Based on these results, our project primarily uses the pure Python algorithm implementation.
Note
The Polars implementation uses cumulative sum, but many different algorithms exist for this grouping problem, each with distinct complexity and space utilization characteristics. This benchmark serves as a reference point only. In production, we use the Best Fit Decreasing (BFD) algorithm. For the specific implementation, refer to group_files(). We won’t elaborate further on alternative approaches here.
Note
Since our algorithm testing used pure numerical calculations while practical applications use dataclasses, there is additional performance overhead in real-world usage. In our business scenarios, we typically process between 100 and 1,000 files, with a maximum of 10,000 files. Our testing shows that processing 10,000 files takes approximately 1 second. Processing time grows slightly super-linearly with data volume at O(n*log n). For datasets exceeding 10,000 files, we can use random sampling to partition large datasets into smaller chunks, then apply this algorithm within each chunk.
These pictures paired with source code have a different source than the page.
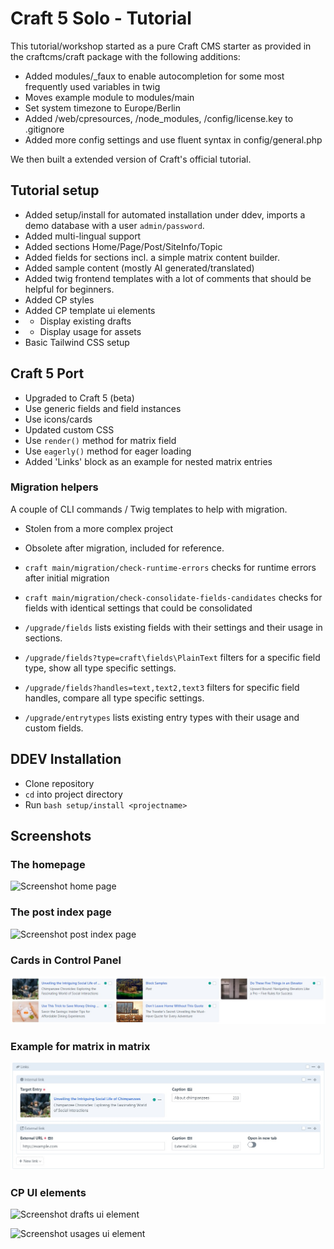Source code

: # Craft 5 Solo - Tutorial

This tutorial/workshop started as a pure Craft CMS starter as provided in the craftcms/craft package with 
the following additions:

* Added modules/_faux to enable autocompletion for some most frequently used variables in twig
* Moves example module to modules/main
* Set system timezone to Europe/Berlin
* Added /web/cpresources, /node_modules, /config/license.key to .gitignore
* Added more config settings and use fluent syntax in config/general.php

We then built a extended version of Craft's official tutorial.

## Tutorial setup

* Added setup/install for automated installation under ddev, imports a demo database with a user `admin/password`.
* Added multi-lingual support
* Added sections Home/Page/Post/SiteInfo/Topic
* Added fields for sections incl. a simple matrix content builder.
* Added sample content (mostly AI generated/translated)
* Added twig frontend templates with a lot of comments that should be helpful for beginners.
* Added CP styles
* Added CP template ui elements
* * Display existing drafts
* * Display usage for assets
* Basic Tailwind CSS setup

## Craft 5 Port

* Upgraded to Craft 5 (beta)
* Use generic fields and field instances
* Use icons/cards
* Updated custom CSS
* Use `render()` method for matrix field
* Use `eagerly()` method for eager loading
* Added 'Links'  block as an example for nested matrix entries

### Migration helpers

A couple of CLI commands / Twig templates to help with migration. 

* Stolen from a more complex project 
* Obsolete after migration, included for reference.

* `craft main/migration/check-runtime-errors` checks for runtime errors after initial migration
* `craft main/migration/check-consolidate-fields-candidates` checks for fields with identical settings that could be consolidated

* `/upgrade/fields` lists existing fields with their settings and their usage in sections.
* `/upgrade/fields?type=craft\fields\PlainText` filters for a specific field type, show all type specific settings.
* `/upgrade/fields?handles=text,text2,text3` filters for specific field handles, compare all type specific settings.

* `/upgrade/entrytypes` lists existing entry types with their usage and custom fields.

## DDEV Installation

* Clone repository
* `cd` into project directory
* Run `bash setup/install <projectname>`

## Screenshots

### The homepage

![Screenshot home page](/screenshot-home.jpg)

### The post index page

![Screenshot post index page](/screenshot-posts.jpg)

### Cards in Control Panel

![Screenshot cards](/screenshot-cards.jpg)

### Example for matrix in matrix

![Screenshot nested entries](/screenshot-nested.jpg)

### CP UI elements

![Screenshot drafts ui element](/screenshot-drafts.jpg)

![Screenshot usages ui element](/screenshot-usages.jpg)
Below are our benchmark test results:
process 1k item in 0.02 sec
process 5k item in 0.30 sec
process 10k item in 1 sec
process 50k item in 12 sec
process 100k item in 37 sec
process 500k item in 7.5 min
process 1000k item in 24 min
Dispatcher Use Case¶
In big data processing workflows, an Orchestrator typically scans all file metadata and divides it into smaller groups for distribution to Workers. Based on our benchmark results (1 second to process 10,000 files), let’s evaluate this algorithm’s performance in big data divide-and-conquer scenarios using the Amazon Orders open-source dataset as a baseline (approximately 100,000 records compressed to 20MB, uncompressed to about 150MB).
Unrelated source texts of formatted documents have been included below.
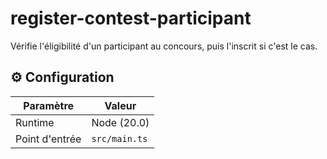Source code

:# register-contest-participant

Vérifie l'éligibilité d'un participant au concours, puis l'inscrit si c'est le cas.

## ⚙️ Configuration

| Paramètre      | Valeur        |
| -------------- | ------------- |
| Runtime        | Node (20.0)   |
| Point d'entrée | `src/main.ts` |
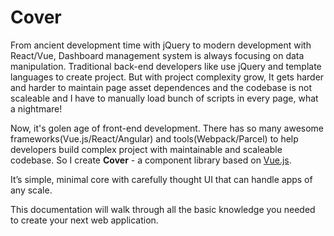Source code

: # Cover

From ancient development time with jQuery to modern development with React/Vue, Dashboard management system is always focusing on data manipulation. Traditional back-end developers like use jQuery and template languages to create project. But with project complexity grow, It gets harder and harder to maintain page asset dependences and the codebase is not scaleable and I have to manually load bunch of scripts in every page, what a nightmare!

Now, it's golen age of front-end development. There has so many awesome frameworks(Vue.js/React/Angular) and tools(Webpack/Parcel) to help developers build complex project with maintainable and scaleable codebase. So I create **Cover** - a component library based on [Vue.js](https://vuejs.org/).

It’s simple, minimal core with carefully thought UI that can handle apps of any scale.

This documentation will walk through all the basic knowledge you needed to create your next web application.

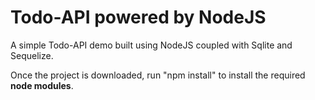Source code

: # Todo-API powered by NodeJS

A simple Todo-API demo built using NodeJS coupled with Sqlite and Sequelize. 

Once the project is downloaded, run "npm install" to install the required **node modules**.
Assume we have 1PB of uncompressed data: 1PB / 150MB = 6.67M files
Each distributed worker processes 1GB of data (approximately 6-7 files)
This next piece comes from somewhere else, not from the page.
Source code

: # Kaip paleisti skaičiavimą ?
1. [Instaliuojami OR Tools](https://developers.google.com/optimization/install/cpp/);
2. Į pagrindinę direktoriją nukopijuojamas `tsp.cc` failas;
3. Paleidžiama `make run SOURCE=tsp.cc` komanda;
We divide 6.67M files into 6,670 groups of ~1,000 files each
Each group requires approximately 0.02 seconds to process
Total processing time: 6,670 × 0.02 = 133 seconds (approximately 2.2 minutes)
The ability to process 1PB of data metadata in approximately 2 minutes demonstrates excellent performance characteristics, confirming the algorithm’s suitability for large-scale big data scenarios.